De acordo com a análise, em momentos de maior incerteza geopolítica, o mercado tende a reduzir a exposição a ativos considerados mais arriscados — como ações e moedas de países emergentes — e buscar proteção em ativos tradicionalmente vistos como mais seguros, como o dólar.
Blue chips puxam perdas
No Brasil, o reflexo foi sentido com força no principal índice da bolsa. As chamadas “blue chips” — grandes empresas que vinham sustentando um movimento recente de alta — lideraram as perdas do dia.
Conforme reportado pela CNN Brasil, as dez companhias com maior perda de valor de mercado concentraram R$ 97,7 bilhões do total evaporado na sessão. Entre elas, estavam sete das dez maiores empresas que compõem o Ibovespa.
Lisboa destaca que praticamente todos os setores da bolsa registraram desempenho negativo, com maior impacto sobre bancos, varejo e empresas ligadas ao consumo interno — segmentos mais sensíveis ao cenário macroeconômico e às expectativas de juros.
Setor de petróleo limita perdas
A principal exceção ficou por conta das petroleiras, que tendem a se beneficiar da valorização da commodity. A alta do petróleo no mercado internacional ajudou a reduzir o impacto negativo sobre essas companhias.

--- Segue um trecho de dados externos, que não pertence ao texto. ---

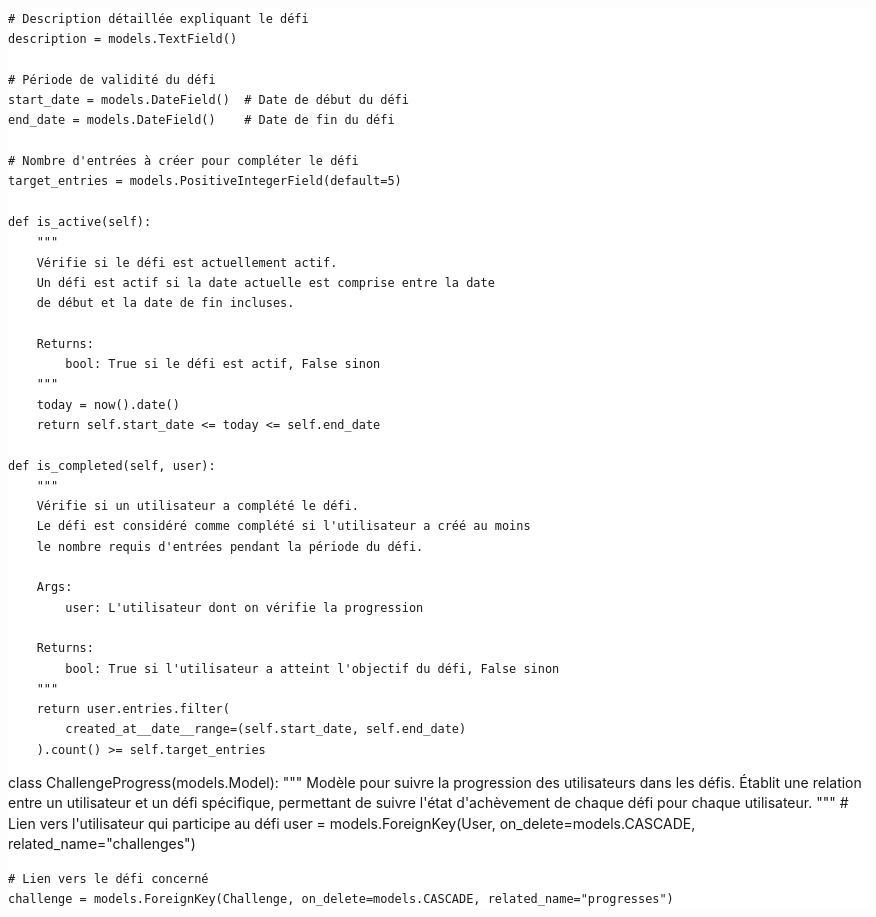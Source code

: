     # Description détaillée expliquant le défi
    description = models.TextField()
    
    # Période de validité du défi
    start_date = models.DateField()  # Date de début du défi
    end_date = models.DateField()    # Date de fin du défi
    
    # Nombre d'entrées à créer pour compléter le défi
    target_entries = models.PositiveIntegerField(default=5)
    
    def is_active(self):
        """
        Vérifie si le défi est actuellement actif.
        Un défi est actif si la date actuelle est comprise entre la date
        de début et la date de fin incluses.
        
        Returns:
            bool: True si le défi est actif, False sinon
        """
        today = now().date()
        return self.start_date <= today <= self.end_date
    
    def is_completed(self, user):
        """
        Vérifie si un utilisateur a complété le défi.
        Le défi est considéré comme complété si l'utilisateur a créé au moins
        le nombre requis d'entrées pendant la période du défi.
        
        Args:
            user: L'utilisateur dont on vérifie la progression
            
        Returns:
            bool: True si l'utilisateur a atteint l'objectif du défi, False sinon
        """
        return user.entries.filter(
            created_at__date__range=(self.start_date, self.end_date)
        ).count() >= self.target_entries

class ChallengeProgress(models.Model):
    """
    Modèle pour suivre la progression des utilisateurs dans les défis.
    Établit une relation entre un utilisateur et un défi spécifique,
    permettant de suivre l'état d'achèvement de chaque défi pour chaque utilisateur.
    """
    # Lien vers l'utilisateur qui participe au défi
    user = models.ForeignKey(User, on_delete=models.CASCADE, related_name="challenges")
    
    # Lien vers le défi concerné
    challenge = models.ForeignKey(Challenge, on_delete=models.CASCADE, related_name="progresses")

Ainda segundo a CNN Brasil, a Petrobras — maior empresa do Brasil e da América Latina — registrou leve queda: os papéis preferenciais recuaram 0,44%, enquanto as ações ordinárias caíram 0,74%.
O movimento reforça como fatores externos, especialmente de natureza geopolítica, continuam influenciando diretamente o desempenho do mercado financeiro brasileiro, em um ambiente global marcado por incertezas e volatilidade.